Disney-Pixar’s take on the Land of the Dead is important in an age where death anxiety rules the American people’s lives through individualism and capitalism. Coco presents an answer to this issue: family comes first. Through participating in the traditions of his ancestors, Miguel is able to pursue his dreams as well as make amends to his family. It is when we begin to practice love and compassion to those we disagree with when lives are transformed.
Overall, although Coco is a story told in many different contexts, the predictability does not overcome the impact of the human need for family and connection. Miguel learns how to respect his ancestor’s traditions in the Land of the Dead while his ancestors learn to respect Miguel’s passions for music. It takes empathizing and listening to the disagreeing side in order to overcome the boundaries of individualism and tradition, showing love and support toward one another.

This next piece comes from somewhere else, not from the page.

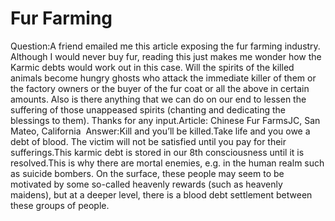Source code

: # Fur Farming

Question:A friend emailed me this article exposing the fur farming industry. Although I would never buy fur, reading this just makes me wonder how the Karmic debts would work out in this case. Will the spirits of the killed animals become hungry ghosts who attack the immediate killer of them or the factory owners or the buyer of the fur coat or all the above in certain amounts. Also is there anything that we can do on our end to lessen the suffering of those unappeased spirits (chanting and dedicating the blessings to them). Thanks for any input.Article: Chinese Fur Farms​JC, San Mateo, California       Answer:Kill and you’ll be killed.Take life and you owe a debt of blood. The victim will not be satisfied until you pay for their sufferings.This karmic debt is stored in our 8th consciousness until it is resolved.​This is why there are mortal enemies, e.g. in the human realm such as suicide bombers. On the surface, these people may seem to be motivated by some so-called heavenly rewards (such as heavenly maidens), but at a deeper level, there is a blood debt settlement between these groups of people.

[author image=”http://echo.snu.edu/wp-content/uploads/2017/10/IMG-3815.jpg”]Emma Wright, Staff Writer
Emma Wright is currently a Sophomore English Major all the way from Bethany, OK. She enjoys admiring quality writing found in pop culture such as Ke$ha lyrics, Christopher Nolan’s screenplays and Game of Thrones, as well as sharing these passions with friends. Her hopes and dreams are to continue her education by going to graduate school and becoming a journalist for Paste Magazine.[/author]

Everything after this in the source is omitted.